- **ASSIGNMENT**
Could you retype the whole listing word for word and drop the images?

*** SUPPLIED RECORDS ***

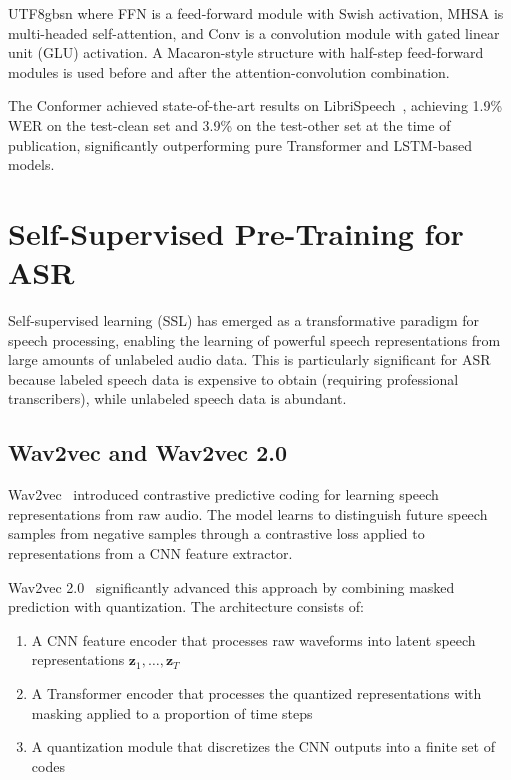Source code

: \documentclass[12pt,a4paper]{article}
\begin{document}
\begin{CJK}{UTF8}{gbsn}
where FFN is a feed-forward module with Swish activation, MHSA is multi-headed self-attention, and Conv is a convolution module with gated linear unit (GLU) activation. A Macaron-style structure with half-step feed-forward modules is used before and after the attention-convolution combination.

The Conformer achieved state-of-the-art results on LibriSpeech~\cite{panayotov2015librispeech}, achieving 1.9\% WER on the test-clean set and 3.9\% on the test-other set at the time of publication, significantly outperforming pure Transformer and LSTM-based models.

\section{Self-Supervised Pre-Training for ASR}
\label{sec:pretraining}

Self-supervised learning (SSL) has emerged as a transformative paradigm for speech processing, enabling the learning of powerful speech representations from large amounts of unlabeled audio data. This is particularly significant for ASR because labeled speech data is expensive to obtain (requiring professional transcribers), while unlabeled speech data is abundant.

\subsection{Wav2vec and Wav2vec 2.0}
\label{subsec:wav2vec}

Wav2vec~\cite{schneider2019wav2vec} introduced contrastive predictive coding for learning speech representations from raw audio. The model learns to distinguish future speech samples from negative samples through a contrastive loss applied to representations from a CNN feature extractor.

Wav2vec 2.0~\cite{baevski2020wav2vec} significantly advanced this approach by combining masked prediction with quantization. The architecture consists of:
\begin{enumerate}[leftmargin=*]
    \item A CNN feature encoder that processes raw waveforms into latent speech representations $\mathbf{z}_1, \ldots, \mathbf{z}_T$
    \item A Transformer encoder that processes the quantized representations with masking applied to a proportion of time steps
    \item A quantization module that discretizes the CNN outputs into a finite set of codes
\end{enumerate}


\end{CJK}
\end{document}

*** End of SUPPLIED RECORDS ***

- **FINAL ANSWER**
Source code

: \documentclass[12pt,a4paper]{article}
\begin{document}
\begin{CJK}{UTF8}{gbsn}
where FFN is a feed-forward module with Swish activation, MHSA is multi-headed self-attention, and Conv is a convolution module with gated linear unit (GLU) activation. A Macaron-style structure with half-step feed-forward modules is used before and after the attention-convolution combination.

The Conformer achieved state-of-the-art results on LibriSpeech~\cite{panayotov2015librispeech}, achieving 1.9\% WER on the test-clean set and 3.9\% on the test-other set at the time of publication, significantly outperforming pure Transformer and LSTM-based models.

\section{Self-Supervised Pre-Training for ASR}
\label{sec:pretraining}

Self-supervised learning (SSL) has emerged as a transformative paradigm for speech processing, enabling the learning of powerful speech representations from large amounts of unlabeled audio data. This is particularly significant for ASR because labeled speech data is expensive to obtain (requiring professional transcribers), while unlabeled speech data is abundant.

\subsection{Wav2vec and Wav2vec 2.0}
\label{subsec:wav2vec}

Wav2vec~\cite{schneider2019wav2vec} introduced contrastive predictive coding for learning speech representations from raw audio. The model learns to distinguish future speech samples from negative samples through a contrastive loss applied to representations from a CNN feature extractor.

Wav2vec 2.0~\cite{baevski2020wav2vec} significantly advanced this approach by combining masked prediction with quantization. The architecture consists of:
\begin{enumerate}[leftmargin=*]
    \item A CNN feature encoder that processes raw waveforms into latent speech representations $\mathbf{z}_1, \ldots, \mathbf{z}_T$
    \item A Transformer encoder that processes the quantized representations with masking applied to a proportion of time steps
    \item A quantization module that discretizes the CNN outputs into a finite set of codes
\end{enumerate}


\end{CJK}
\end{document}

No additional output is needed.